As long as the safety rules and cautions are followed, and (B)STRONG equipment and the guidance app are used and followed, there are no risks associated with (B)STRONG BFR Training beyond those associated with any exercise. Please consult your with your physician before starting any exercise routine, including (B)STRONG BFR Training.
WHAT IS OCCLUSION TRAINING AND WHY IS IT DANGEROUS? . . .
Occlusion training involves completely stopping blood flow into an extremity for substantial periods of time. It can damage tissue distal (below) to the occlusion. Completely occluding a limb for a substantial period of time increases the risk of blood clots in veins. Deep venous thromboses (DVT’s) can lead to pulmonary emboli, which can be fatal. Occlusion training can also lead to rhabdomyolysis (severe breakdown of muscle fibers), which can lead to kidney failure and possibly death. (B)STRONG is not occlusion training.
WHAT IS THE DIFFERENCE BETWEEN OCCLUSION TRAINING AND BLOOD FLOW RESTRICTION TRAINING? . . .
See the safety video where we compare occlusion training with a blood pressure cuff and (B)STRONG BFR Training. The difference between occlusion training and BFR Training is that with occlusion, the limb’s blood flow is occluded; with BFR, some blood flow is always maintained.
IS (B)STRONG BFR TRAINING A FORM OF OCCLUSION TRAINING? . . .
No. If safety rules are followed, (B)STRONG BFR Training does not, totally occlude blood flow in a limb (safety rule #2), which is what occlusion training seeks.
IF INDIVIDUALS CAN EASILY WRAP THEIR OWN ARMS WITH BANDS OR SURGICAL TUBING, WHY PURCHASE A (B)STRONG BFR SYSTEM? . . .
Because the (B)STRONG BFR System is designed to be both safe and effective. Surgical tubing or elastic wraps vary tremendously in how they influence the circulation. With surgical tubing or elastic wraps, one has little knowledge of whether they are safe or effective. In addition, (B)STRONG Belts are likely to be much more comfortable than surgical tubing or blood pressure cuffs.
(B)STRONG BFR Training emphasizes safety and pays great attention to getting the pressures right. When too much pressure is used, dangerous blood vessel occlusion can result. The application of too little pressure is not effective in producing the benefits of (B)STRONG BFR Training. The patented (B)STRONG BFR Belts are specifically designed to provide a safe, comfortable and effective (B)STRONG experience.
WHO USES THE (B)STRONG BFR SYSTEM? . . .
The (B)STRONG BFR System can be safely and effectively used by injured and non-injured athletes, as well as normal people of every age, ability and background. In our experience, we have used the (B)STRONG BFR System on both genders from 10 to 93 years of age.

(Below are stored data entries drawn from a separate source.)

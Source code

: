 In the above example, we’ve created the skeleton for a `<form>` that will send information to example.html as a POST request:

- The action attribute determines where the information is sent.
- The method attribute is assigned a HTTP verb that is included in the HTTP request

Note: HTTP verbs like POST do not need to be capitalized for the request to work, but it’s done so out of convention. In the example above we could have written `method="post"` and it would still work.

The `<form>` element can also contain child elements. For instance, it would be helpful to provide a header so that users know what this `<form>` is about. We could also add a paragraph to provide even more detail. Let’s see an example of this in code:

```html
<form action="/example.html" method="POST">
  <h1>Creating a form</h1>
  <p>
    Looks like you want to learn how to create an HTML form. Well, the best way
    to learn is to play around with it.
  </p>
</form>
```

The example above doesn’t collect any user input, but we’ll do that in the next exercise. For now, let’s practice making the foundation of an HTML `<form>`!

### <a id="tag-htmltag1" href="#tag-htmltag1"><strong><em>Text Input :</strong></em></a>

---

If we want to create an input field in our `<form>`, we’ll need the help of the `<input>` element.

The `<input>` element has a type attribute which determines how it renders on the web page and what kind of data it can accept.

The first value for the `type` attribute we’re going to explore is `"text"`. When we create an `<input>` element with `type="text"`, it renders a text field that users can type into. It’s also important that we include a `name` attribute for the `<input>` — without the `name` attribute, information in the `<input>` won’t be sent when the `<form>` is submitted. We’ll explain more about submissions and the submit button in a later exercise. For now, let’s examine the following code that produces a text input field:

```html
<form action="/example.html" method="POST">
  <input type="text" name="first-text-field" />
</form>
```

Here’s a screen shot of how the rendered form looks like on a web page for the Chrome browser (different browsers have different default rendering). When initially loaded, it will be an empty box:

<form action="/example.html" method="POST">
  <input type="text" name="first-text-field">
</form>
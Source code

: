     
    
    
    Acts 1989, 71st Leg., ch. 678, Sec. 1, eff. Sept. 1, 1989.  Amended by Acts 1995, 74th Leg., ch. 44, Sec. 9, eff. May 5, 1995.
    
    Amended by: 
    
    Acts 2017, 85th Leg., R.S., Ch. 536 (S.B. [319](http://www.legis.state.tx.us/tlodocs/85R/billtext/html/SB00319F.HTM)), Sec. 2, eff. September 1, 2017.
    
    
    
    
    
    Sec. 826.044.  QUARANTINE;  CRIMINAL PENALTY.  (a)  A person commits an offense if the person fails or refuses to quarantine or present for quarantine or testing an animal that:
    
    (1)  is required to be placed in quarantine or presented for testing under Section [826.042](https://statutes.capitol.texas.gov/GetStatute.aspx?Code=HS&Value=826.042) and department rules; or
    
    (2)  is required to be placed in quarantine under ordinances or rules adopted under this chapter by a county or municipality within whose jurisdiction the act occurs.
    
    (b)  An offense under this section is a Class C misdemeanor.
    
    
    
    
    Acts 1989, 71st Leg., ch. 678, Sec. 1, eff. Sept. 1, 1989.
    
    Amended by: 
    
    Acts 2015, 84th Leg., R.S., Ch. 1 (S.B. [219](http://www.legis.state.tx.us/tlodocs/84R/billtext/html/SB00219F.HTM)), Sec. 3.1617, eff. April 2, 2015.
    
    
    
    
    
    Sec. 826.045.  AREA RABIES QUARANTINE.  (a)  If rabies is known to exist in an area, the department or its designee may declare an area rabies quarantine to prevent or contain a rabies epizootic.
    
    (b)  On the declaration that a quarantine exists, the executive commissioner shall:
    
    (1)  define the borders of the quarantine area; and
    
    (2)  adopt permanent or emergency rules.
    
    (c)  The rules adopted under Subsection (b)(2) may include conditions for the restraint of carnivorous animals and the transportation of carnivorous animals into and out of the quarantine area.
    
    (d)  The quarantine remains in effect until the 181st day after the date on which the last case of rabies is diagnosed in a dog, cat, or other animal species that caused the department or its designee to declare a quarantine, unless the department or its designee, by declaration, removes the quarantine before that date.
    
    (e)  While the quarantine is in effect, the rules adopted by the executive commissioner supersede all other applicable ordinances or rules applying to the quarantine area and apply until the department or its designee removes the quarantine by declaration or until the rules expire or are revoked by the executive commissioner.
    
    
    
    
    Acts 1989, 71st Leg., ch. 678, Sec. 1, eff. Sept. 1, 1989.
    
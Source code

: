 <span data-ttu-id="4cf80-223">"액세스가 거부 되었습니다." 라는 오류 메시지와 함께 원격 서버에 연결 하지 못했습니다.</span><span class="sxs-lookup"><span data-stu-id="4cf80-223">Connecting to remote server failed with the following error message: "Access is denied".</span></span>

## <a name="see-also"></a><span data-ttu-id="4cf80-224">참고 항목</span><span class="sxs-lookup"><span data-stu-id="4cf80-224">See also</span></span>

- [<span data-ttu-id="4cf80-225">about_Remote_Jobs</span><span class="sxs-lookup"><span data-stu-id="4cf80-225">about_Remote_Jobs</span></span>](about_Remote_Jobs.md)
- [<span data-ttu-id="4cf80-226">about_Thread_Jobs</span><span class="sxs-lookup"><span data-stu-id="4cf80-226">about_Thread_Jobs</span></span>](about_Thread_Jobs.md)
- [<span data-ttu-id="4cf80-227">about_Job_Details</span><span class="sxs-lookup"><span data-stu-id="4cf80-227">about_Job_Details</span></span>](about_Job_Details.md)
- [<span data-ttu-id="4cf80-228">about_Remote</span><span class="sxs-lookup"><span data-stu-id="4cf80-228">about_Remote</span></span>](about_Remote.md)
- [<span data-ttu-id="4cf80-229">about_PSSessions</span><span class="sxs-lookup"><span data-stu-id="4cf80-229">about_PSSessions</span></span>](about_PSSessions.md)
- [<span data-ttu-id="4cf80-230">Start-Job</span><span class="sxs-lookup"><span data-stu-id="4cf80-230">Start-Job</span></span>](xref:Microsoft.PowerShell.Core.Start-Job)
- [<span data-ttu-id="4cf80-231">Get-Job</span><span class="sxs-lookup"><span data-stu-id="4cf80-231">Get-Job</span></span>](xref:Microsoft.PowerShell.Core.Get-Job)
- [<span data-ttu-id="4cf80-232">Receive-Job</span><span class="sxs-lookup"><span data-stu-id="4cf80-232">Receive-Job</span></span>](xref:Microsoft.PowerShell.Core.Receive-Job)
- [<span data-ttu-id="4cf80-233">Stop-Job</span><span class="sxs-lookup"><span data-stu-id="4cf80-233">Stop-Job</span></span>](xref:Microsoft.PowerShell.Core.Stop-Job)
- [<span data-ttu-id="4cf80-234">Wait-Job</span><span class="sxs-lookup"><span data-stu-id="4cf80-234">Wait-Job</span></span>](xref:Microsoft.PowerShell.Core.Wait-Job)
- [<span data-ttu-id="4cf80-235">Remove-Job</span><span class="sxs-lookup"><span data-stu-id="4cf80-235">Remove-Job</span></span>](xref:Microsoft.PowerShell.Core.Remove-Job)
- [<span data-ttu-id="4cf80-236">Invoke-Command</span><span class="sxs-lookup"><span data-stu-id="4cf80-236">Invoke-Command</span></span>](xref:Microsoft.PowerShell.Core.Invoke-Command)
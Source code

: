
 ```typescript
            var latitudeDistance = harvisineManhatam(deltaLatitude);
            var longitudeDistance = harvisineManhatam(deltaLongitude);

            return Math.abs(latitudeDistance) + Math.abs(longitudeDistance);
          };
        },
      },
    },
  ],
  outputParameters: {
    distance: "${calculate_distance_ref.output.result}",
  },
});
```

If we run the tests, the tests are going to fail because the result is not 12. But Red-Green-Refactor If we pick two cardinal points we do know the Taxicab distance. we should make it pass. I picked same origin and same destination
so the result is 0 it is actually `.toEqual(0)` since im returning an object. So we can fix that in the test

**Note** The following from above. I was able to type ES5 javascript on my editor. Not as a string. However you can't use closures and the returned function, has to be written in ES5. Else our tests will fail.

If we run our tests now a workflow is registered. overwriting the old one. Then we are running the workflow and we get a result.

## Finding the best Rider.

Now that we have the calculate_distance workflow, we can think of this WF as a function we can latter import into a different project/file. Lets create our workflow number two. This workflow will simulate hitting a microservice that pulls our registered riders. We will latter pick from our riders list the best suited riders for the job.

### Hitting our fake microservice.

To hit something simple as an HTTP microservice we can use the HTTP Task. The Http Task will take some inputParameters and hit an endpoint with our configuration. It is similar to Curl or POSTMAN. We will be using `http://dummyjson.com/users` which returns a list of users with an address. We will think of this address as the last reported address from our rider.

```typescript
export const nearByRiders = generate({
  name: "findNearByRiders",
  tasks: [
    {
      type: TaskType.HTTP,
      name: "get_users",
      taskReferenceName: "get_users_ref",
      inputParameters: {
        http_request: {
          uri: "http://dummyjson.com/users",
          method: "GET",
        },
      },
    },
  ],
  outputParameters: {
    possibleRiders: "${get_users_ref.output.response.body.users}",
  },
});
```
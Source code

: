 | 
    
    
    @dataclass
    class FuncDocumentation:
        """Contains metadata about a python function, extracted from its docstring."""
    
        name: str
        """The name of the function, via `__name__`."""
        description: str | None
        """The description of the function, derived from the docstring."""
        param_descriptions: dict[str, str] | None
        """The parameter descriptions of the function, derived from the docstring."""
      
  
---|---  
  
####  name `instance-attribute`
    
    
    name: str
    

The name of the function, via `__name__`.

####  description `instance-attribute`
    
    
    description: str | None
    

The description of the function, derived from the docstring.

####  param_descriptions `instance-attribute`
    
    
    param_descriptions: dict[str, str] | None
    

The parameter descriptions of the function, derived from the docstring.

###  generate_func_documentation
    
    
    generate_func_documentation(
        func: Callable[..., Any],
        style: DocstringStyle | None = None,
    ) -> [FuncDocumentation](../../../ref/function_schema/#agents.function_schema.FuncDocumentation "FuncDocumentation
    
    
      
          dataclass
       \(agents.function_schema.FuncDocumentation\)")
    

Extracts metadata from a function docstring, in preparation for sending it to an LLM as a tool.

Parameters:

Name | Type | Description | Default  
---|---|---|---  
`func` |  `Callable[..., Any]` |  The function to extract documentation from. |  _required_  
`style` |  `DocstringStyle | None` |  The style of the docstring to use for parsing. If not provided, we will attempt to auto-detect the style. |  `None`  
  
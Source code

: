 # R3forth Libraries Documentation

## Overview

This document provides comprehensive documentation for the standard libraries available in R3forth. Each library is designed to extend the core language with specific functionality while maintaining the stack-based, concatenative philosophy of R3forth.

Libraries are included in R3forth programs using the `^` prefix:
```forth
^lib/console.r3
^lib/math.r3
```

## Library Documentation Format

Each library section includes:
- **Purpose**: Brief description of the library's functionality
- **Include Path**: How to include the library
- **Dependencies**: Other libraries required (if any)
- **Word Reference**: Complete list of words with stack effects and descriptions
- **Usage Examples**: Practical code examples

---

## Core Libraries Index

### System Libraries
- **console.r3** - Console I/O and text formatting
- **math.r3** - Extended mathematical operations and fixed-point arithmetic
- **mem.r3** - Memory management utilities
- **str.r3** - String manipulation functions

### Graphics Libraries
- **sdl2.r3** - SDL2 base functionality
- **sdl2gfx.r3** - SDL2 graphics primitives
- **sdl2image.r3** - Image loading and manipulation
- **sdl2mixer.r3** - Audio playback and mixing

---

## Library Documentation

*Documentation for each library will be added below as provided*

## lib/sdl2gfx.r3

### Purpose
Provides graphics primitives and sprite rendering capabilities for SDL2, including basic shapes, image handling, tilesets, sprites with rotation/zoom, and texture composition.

WHAT IS THE BEST WAY TO START (B)STRONG BFR TRAINING? . . .
The best way to start (B)STRONG BFR Training is to measure your limb girths, order a system, fill out the requisite information and download the app. The guidance app will take you from there, track your progress, and prescribe appropriate pressures to keep your sessions safe and effective!
WHAT TYPES OF EXERCISES CAN YOU DO WITH (B)STRONG BFR SYSTEM? . . .
You can do any exercise imaginable with your (B)STRONG BFR System. The most important point is to follow the guidance of the app. In the app, you should follow the (B)STRONG regimen for sets and repetitions to achieve muscle failure.
Any light weight or partial body weight exercises can be performed with (B)STRONG BFR Training. We recommend that the basic exercises described in the app are used first, but gradually, the individual can incorporate exercises most specific to the activities relevant to his/her lifestyle. Examples include cyclists “B-ing” STRONG on a stationary bike with leg bands or baseball players throwing while using the arm bands.
WHAT IS THE APPROPRIATE LEVEL OF PRESSURE WHEN DOING (B)STRONG BFR TRAINING? . . .
The proper (B)STRONG BFR System pressure varies between individuals depending on a variety of biometric factors. The (B)STRONG guidance app has an algorithm that takes these factors into account. That is why the regular use of the app is very important. The appropriate level of pressure is set by the app and updated based on feedback given after each session.